Мобильник, как назло, связь упорно не ловил ─ в такой глуши не ставят вышки приличные компании. Дисплей ровно отсвечивал голубым цветом, показывая минимальный уровень заряда и отсутствие хоть какого-нибудь сигнала.
─ Откуда, сынок? ─ нехорошо рассмеялся мужик. ─ Только если старый, с кнопками. Попробуешь, когда доберёмся. Не отставай!
Усопп ощущал смутную тревогу, но выбора-то у него не было. Оставаться одному в лесу то ещё приключение! За осторожность и перестраховку Усоппа за глаза и в лицо называли трусом, а любовь к прикрасам делала его ещё и лгуном. Это обижало, но что поделать, если люди видят только то, что хотят видеть. Переубеждать их глупо, а перестраховываться Усопп не переставал никогда. Вот и теперь он нервно оглянулся назад: деревья словно смыкались за спиной, уходя бесконечным частоколом, как кресты, в серую хмарь. Пометить путь нечем, но незаметно достать мелок и нарисовать крестик на древесной коре – дело пары секунд, незнакомый мужик даже не заметил. Он увлечённо трепался про свою деревню, рассказывал последние и самые интересные, как ему казалось, новости. Сколько свиней уродилось, всех ли девок попортили и, главное, кто убил дочку старосты. Её, как утверждал Хогбак, любили все от мала до велика. Не девица, ангел небесный! И богатая невеста, между прочим.
─ Проще жениться было, а потом убивать, ─ рассудительно заметил Усопп и получил от Хогбака уважительный, но уж больно пронзительный взгляд.
─ Вчера ночью девка померла, горе-то какое, ─ пустил слезу он. ─ Староста безутешен, единственная кровиночка. Всё ищут, кто отпевать её будет, у нас священник пьяница, давно даже «Отче наш» забыл.
─ Плохо, конечно… ─ невпопад ответил Усопп. Молитвы ему в детстве читала мама, но память насилию не поддавалась и не желала выдавать ни строчки, как партизан на допросе.

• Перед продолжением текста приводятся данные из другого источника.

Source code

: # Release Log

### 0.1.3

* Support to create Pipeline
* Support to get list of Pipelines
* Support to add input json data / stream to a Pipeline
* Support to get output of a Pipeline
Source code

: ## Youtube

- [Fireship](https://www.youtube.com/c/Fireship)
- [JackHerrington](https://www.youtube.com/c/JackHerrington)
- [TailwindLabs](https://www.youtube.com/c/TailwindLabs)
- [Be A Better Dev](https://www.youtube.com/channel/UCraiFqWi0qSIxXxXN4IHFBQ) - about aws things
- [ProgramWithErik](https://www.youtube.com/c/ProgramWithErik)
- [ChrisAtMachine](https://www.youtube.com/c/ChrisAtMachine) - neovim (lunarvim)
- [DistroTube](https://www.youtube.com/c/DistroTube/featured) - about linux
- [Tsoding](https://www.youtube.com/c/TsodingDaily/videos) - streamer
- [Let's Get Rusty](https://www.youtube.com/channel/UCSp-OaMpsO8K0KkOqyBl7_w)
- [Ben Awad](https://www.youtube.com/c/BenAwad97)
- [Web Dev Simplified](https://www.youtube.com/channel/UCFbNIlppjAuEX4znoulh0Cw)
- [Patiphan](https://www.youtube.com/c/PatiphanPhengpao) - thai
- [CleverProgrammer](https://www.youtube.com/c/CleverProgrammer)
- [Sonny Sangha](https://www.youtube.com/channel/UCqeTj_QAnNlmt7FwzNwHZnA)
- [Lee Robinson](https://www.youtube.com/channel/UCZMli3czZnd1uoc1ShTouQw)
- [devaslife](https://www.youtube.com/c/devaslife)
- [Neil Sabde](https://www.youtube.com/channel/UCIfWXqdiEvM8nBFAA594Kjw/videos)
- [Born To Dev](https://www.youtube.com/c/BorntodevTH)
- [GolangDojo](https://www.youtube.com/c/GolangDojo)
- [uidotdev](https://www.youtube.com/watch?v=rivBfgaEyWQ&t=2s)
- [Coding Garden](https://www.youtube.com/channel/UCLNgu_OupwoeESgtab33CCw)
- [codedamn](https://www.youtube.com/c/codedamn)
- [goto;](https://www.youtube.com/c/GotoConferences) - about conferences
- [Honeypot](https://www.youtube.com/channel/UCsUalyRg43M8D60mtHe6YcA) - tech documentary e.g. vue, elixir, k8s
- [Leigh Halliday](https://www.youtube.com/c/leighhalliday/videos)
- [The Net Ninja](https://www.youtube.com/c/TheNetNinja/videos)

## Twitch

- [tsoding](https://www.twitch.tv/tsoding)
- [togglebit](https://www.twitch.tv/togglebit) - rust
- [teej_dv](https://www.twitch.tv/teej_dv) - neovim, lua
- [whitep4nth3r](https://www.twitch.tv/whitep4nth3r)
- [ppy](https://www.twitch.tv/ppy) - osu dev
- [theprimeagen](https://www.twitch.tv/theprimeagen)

Дальше они шли в гробовом молчании. Вдалеке выли собаки, протяжно так, тоскливо, словно и не собаки это вовсе, а волки.
─ Эй, а волки у вас водятся?
─ Как же, есть, ─ гордо ответил Хогбак. В свете Луны его кожа казалась серой и ссохшейся, как старая бумага. Усоппа передёрнуло от омерзения, когда он заметил огромную чёрную бородавку на подбородке мужчины. Похожая на жука или клеща, она блестела и шевелилась, стоило Хогбаку открыть рот. ─ У нас леса дремучие и глухие, нетронутая природа, экология. Хотят в следующем году агрогородок сделать, да не знаю, согласятся ли люди переезжать, привыкли все, лет сто уж на одном месте живём.
─ А-а-а…
Глубокомысленно вставляя нужные междометия в паузы между репликами, Усопп добился полного взаимопонимания с мужиком, помощником старосты, как он понял с его же слов. Пришли неожиданно быстро, но уже стемнеть успело ─ дальше носа не видно ничего. Ворота на входе в деревню давно не смазывались, скрипели жутко. Грязь скользила под ногами, хотя в лесу земля была твёрдой и мёрзлой. Ночь стояла тихая, в домах не горел свет. Хогбак уверенно вёл своего спутника сперва по главной улице, а затем по тропинкам меж домов. На отшибе виднелась маковка церкви, неприятно зловещая и запущенная. Усоппу не хотелось бы туда заходить ни за какие деньги.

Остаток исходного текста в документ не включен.